◆ EXERCISE INSTRUCTIONS
Output only the lines below from the one containing "private lateinit var modelDaoClass: ModelDaoClass" to the one containing "val female = binder.userFeMale.text", exactly as written, both ends kept.

━━ RECORDS FOR THE EXERCISE

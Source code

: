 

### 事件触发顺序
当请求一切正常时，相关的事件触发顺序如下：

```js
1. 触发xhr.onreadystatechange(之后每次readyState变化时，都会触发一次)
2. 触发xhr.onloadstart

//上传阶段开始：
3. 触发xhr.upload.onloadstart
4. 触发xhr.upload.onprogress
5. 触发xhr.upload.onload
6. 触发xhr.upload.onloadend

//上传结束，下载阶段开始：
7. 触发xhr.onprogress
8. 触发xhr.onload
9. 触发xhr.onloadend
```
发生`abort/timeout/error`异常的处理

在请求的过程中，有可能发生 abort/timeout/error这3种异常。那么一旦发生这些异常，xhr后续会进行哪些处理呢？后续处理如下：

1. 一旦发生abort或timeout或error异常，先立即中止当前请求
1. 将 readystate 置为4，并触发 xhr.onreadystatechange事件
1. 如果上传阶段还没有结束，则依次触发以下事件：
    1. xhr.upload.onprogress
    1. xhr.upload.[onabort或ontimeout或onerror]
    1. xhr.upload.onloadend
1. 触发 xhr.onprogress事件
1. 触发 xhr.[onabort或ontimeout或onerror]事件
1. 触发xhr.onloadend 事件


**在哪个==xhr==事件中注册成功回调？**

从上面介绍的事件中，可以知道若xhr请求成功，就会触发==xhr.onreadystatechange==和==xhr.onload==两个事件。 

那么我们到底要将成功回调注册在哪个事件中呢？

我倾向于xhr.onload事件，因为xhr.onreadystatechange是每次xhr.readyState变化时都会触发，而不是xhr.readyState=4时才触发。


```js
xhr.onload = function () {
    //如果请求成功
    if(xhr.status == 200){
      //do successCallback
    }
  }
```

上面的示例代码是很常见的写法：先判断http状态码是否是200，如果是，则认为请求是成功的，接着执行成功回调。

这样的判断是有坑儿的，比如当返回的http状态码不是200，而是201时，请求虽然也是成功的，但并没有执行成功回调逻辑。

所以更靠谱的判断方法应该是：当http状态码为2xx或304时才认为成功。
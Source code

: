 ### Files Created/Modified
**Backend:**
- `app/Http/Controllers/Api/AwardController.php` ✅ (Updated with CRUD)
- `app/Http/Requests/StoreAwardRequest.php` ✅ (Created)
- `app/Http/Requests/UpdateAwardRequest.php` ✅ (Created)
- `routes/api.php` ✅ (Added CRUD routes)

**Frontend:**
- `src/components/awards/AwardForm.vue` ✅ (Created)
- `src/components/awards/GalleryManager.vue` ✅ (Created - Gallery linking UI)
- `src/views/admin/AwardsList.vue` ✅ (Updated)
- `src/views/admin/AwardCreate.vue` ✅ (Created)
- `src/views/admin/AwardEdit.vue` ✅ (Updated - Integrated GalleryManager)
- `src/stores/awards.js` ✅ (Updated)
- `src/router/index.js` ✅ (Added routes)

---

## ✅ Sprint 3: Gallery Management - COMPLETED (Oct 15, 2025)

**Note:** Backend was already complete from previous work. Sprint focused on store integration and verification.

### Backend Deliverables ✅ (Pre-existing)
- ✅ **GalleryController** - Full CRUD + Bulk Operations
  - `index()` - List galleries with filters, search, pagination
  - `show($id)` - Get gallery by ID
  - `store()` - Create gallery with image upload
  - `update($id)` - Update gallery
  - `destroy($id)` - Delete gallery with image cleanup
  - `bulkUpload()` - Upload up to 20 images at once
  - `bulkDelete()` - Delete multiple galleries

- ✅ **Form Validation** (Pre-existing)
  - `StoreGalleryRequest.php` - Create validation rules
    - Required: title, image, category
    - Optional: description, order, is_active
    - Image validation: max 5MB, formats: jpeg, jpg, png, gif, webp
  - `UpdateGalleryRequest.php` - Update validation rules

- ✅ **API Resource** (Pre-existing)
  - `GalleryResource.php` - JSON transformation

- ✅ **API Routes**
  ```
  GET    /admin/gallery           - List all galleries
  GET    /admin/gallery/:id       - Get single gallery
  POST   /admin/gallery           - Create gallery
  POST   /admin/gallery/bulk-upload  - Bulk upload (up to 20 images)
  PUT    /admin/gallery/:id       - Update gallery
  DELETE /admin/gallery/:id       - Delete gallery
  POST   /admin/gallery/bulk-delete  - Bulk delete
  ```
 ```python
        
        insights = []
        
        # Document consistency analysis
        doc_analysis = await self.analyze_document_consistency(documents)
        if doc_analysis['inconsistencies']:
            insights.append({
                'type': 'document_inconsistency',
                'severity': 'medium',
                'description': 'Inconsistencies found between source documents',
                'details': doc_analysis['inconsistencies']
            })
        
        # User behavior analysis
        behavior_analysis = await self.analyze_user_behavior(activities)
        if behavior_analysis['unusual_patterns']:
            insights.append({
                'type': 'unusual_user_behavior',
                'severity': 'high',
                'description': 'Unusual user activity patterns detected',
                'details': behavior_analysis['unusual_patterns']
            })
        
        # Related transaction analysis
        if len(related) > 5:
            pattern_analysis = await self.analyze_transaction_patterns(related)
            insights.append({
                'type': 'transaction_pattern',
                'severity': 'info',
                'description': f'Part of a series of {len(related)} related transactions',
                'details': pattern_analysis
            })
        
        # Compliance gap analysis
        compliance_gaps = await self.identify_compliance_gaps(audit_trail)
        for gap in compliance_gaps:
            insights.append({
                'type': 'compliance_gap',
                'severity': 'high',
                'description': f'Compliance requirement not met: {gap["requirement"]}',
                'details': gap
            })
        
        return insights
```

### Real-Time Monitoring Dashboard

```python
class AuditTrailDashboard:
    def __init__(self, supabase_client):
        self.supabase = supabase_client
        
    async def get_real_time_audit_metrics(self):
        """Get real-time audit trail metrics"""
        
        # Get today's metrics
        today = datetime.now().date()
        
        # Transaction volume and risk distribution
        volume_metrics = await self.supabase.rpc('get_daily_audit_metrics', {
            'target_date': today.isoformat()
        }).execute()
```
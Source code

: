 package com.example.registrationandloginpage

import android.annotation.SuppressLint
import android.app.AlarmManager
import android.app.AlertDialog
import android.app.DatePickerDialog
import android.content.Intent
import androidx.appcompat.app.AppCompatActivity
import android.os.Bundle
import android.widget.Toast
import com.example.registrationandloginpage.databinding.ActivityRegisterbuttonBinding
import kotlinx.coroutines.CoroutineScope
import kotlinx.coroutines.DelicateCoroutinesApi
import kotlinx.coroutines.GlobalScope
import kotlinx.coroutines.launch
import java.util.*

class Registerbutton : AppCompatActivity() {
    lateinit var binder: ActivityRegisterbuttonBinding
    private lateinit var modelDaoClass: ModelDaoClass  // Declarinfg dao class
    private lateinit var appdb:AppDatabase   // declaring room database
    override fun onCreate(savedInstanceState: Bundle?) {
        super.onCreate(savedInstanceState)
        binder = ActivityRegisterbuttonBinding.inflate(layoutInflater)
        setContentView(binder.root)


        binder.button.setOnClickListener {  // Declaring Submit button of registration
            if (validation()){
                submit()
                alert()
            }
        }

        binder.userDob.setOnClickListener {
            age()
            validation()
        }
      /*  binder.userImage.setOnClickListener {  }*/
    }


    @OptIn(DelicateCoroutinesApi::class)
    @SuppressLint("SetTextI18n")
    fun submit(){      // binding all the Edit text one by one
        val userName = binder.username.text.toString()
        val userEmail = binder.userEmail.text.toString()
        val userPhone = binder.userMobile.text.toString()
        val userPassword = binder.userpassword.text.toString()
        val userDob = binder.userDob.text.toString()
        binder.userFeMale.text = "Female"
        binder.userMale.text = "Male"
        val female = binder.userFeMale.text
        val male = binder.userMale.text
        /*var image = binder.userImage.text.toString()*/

━━━━

◆ EXPECTED OUTPUT
    private lateinit var modelDaoClass: ModelDaoClass  // Declarinfg dao class
    private lateinit var appdb:AppDatabase   // declaring room database
    override fun onCreate(savedInstanceState: Bundle?) {
        super.onCreate(savedInstanceState)
        binder = ActivityRegisterbuttonBinding.inflate(layoutInflater)
        setContentView(binder.root)


        binder.button.setOnClickListener {  // Declaring Submit button of registration
            if (validation()){
                submit()
                alert()
            }
        }

        binder.userDob.setOnClickListener {
            age()
            validation()
        }
      /*  binder.userImage.setOnClickListener {  }*/
    }


    @OptIn(DelicateCoroutinesApi::class)
    @SuppressLint("SetTextI18n")
    fun submit(){      // binding all the Edit text one by one
        val userName = binder.username.text.toString()
        val userEmail = binder.userEmail.text.toString()
        val userPhone = binder.userMobile.text.toString()
        val userPassword = binder.userpassword.text.toString()
        val userDob = binder.userDob.text.toString()
        binder.userFeMale.text = "Female"
        binder.userMale.text = "Male"
        val female = binder.userFeMale.text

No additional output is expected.